Question Michael Lundberg · Apr 15, 2024

Extract XML from text

Hello!

I wonder if anyone has a smart idea to extract an XML fragment inside a text document (incoming from a stream)?

The XML fragment is surrounded by plain text.

Example:

text...........
text...........
<?xml version="1.0" encoding="UTF-8 ?>
<Start>
...etc
</Start>
text...........
text...........

The XML is not represented by any class or object in the Namespace.

The XML can look different from time to time

Appreciated if anyone knows how to use Objectscript to extract the XML content.

Regards Michael

Product version: IRIS 2023.1

Comments

Julius Kavay  Apr 15, 2024 to Cristiano Silva

As you wrote,  %XML.TextReader is used to read arbtrary XML documents. "A text where in the middle a little bit xml-structure sits" isn't XML!

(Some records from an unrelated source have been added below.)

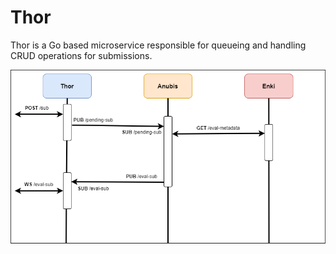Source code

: # Thor
Thor is a Go based microservice responsible for queueing and handling CRUD operations for submissions.

![](../assets/Submission-Flow-Diagram.png)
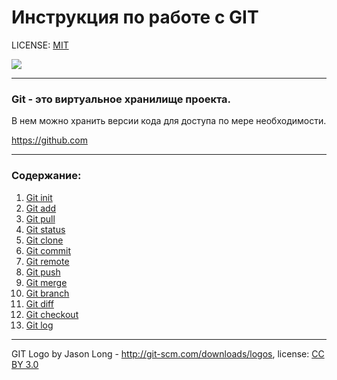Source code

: # Инструкция по работе с GIT

LICENSE: [MIT](/licence.md)

![](Git-logo.svg.png)

---

### Git - это виртуальное хранилище проекта. 
В нем можно хранить версии кода для доступа по мере необходимости.

https://github.com

---

### Содержание:
1. [Git init](init.md)
2. [Git add](add.md)
3. [Git pull](pull.md)
4. [Git status](status.md)
5. [Git clone](clone.md)
6. [Git commit](commit.md)
7. [Git remote](remote.m)
8. [Git push](push.md)
9. [Git merge](merge.md)
10. [Git branch](branch.md)
11. [Git diff](diff.md)
12. [Git checkout](checkout.md)
13. [Git log](log.md)

---

GIT Logo by Jason Long - http://git-scm.com/downloads/logos, license: [CC BY 3.0](https://creativecommons.org/licenses/by/3.0/)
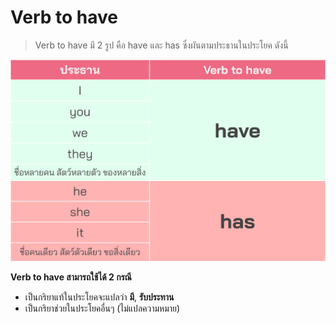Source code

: 
# Verb to have

> Verb to have มี 2 รูป คือ have และ has ซึ่งผันตามประธานในประโยค ดังนี้ 

![image label](/media/img/lessons/verb-to-have.svg)

**Verb to have สามารถใช้ได้ 2 กรณี**
- เป็นกริยาแท้ในประโยคจะแปลว่า **มี**, **รับประทาน** 
- เป็นกริยาช่วยในประโยคอื่นๆ (ไม่แปลความหมาย)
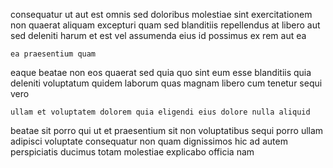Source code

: <!--
title: Monitored mobile functionalities
author: Meaghan
date: 2014-09-04-0057
link: 2014-09-04-0057-monitored-mobile-functionalities
tags: [SVG,system,ES6,design]
-->

consequatur ut aut est omnis sed doloribus molestiae 
sint exercitationem non quaerat  aliquam
excepturi quam sed blanditiis repellendus at libero aut
sed deleniti harum et est vel assumenda eius id
possimus ex rem aut ea
 	ea praesentium quam
eaque beatae non
eos quaerat sed  quia quo 
sint eum esse blanditiis quia  deleniti voluptatum quidem 
laborum quas magnam libero cum tenetur sequi vero
 	ullam et voluptatem dolorem quia eligendi eius dolore nulla aliquid
beatae sit porro qui
ut  et praesentium sit non voluptatibus sequi porro ullam
 adipisci voluptate consequatur non quam
dignissimos hic ad autem
perspiciatis ducimus totam molestiae explicabo officia nam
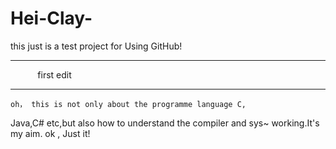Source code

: # Hei-Clay-
this just is a test project for Using GitHub!

******************************************************
            first edit
******************************************************
    oh， this is not only about the programme language C, 
Java,C# etc,but also how to understand the compiler and sys~
working.It's my aim.
    ok , Just it!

Maybe there is a Pyhton library for extracting XML from a text. If not, probably you have to read char-after-char, count each "<" (+1) and ">" (-1) and if the counter is 0 then between the first "<"  and the last ">" probably you have a correct XML structure. Oh, and don't forget for <![CDATA[...]]> sequences, which makes the reading more challenging.

0
Cristiano Silva  Apr 17, 2024 to Julius Kavay

Hi @Julius Kavay you are correct. I miss the part: 

The XML fragment is surrounded by plain text.

0
Michael Lundberg · Apr 16, 2024

Hello and thanks for your answers. However, it is not possible to parse the stream to %XML.TextReader as it is without the status reporting error. This is due to the fact that it is not a pure XML but rubbish from other content.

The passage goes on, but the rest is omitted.